Статистика, результаты опросов, свидетельства очевидцев, — все это имелось в изобилии. Многие использовали эти сведения, чтобы изображать такую картину упадка России, что иной раз она была невероятно преувеличенной. Судить же о степени реальных страданий, испытываемых людьми, недавно потерявшими работу, стариками, одинокими родителями, инвалидами, было нелегко. Если верить официальным цифрам, экономическое производство сократилось за период с 1990 по 1995 год на 40 процентов, хотя на чем основывались эти данные, было неясно, и к тому же статистика недостаточно учитывала быстрый рост теневой экономики.
При всех своих многочисленных недостатках, советская система социального обеспечения создавала у людей веру в то, что о них будут надлежащим образом заботиться от колыбели до могилы. Это чувство защищенности было в значительной мере иллюзией. Ко времени крушения Советского Союза более трети населения, согласно официальной статистике, жило ниже официального прожиточного минимума.

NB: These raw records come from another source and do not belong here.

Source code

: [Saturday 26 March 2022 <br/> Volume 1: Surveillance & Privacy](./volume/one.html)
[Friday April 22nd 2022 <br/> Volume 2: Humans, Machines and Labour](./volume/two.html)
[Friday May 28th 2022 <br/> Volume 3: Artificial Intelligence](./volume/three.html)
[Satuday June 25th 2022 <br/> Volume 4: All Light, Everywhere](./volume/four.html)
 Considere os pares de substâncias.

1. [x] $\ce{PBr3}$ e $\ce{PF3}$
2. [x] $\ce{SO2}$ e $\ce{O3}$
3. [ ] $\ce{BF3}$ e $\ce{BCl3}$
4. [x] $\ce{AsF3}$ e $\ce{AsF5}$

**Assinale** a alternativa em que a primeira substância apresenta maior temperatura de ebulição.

Но людей поддерживало чувство ностальгии. Вопреки фактам, если это действительно были факты, они упорно продолжали верить на всем протяжении 1990-х годов, что их жизненный уровень подорвали Горбачев, Ельцин и Гайдар. Сталин, твердили они, регулярно снижал цены на продукты. Брежнев поддерживал цены на стабильном и низком уровне. Люди забыли о том, что дешевые товары редко продавались простому народу: их выносили через задний ход магазина тем, у кого были связи и деньги, чтобы доплачивать за дефицитные товары. По сравнению с тем, что люди чувствовали, истина была в прошлые годы совсем иной, более горькой, более циничной, требовавшей большей покорности судьбе. Об этом можно судить по политическим анекдотам того времени[91]. Однако народное представление о советском прошлом было понятным — это был способ компенсации за унижение от краха. Коммунисты не могли его не использовать, и правительство не могло не принимать этого обстоятельства к сведению.
Огромная территория России продолжала порождать почти неразрешимые проблемы. По мере того как страна беднела, система мер, рассчитанных на то, чтобы поощрять людей селиться в отдаленных районах Сибири и Севера, начала рушиться. Транспортные расходы резко подскочили. Изношенные системы отопления пришли в негодность. В районах, где температура зимой понижается до сорока градусов мороза, целые города стали замерзать. Громадные предприятия остановились, так как на их продукцию не стало спроса. Разница в зарплате уже не привлекала. Те, кто мог, уезжали на более выгодную работу в новых отраслях экономики в Западной и Центральной России, присоединяясь к тем четырем пятым населения, которые уже жили в этих регионах.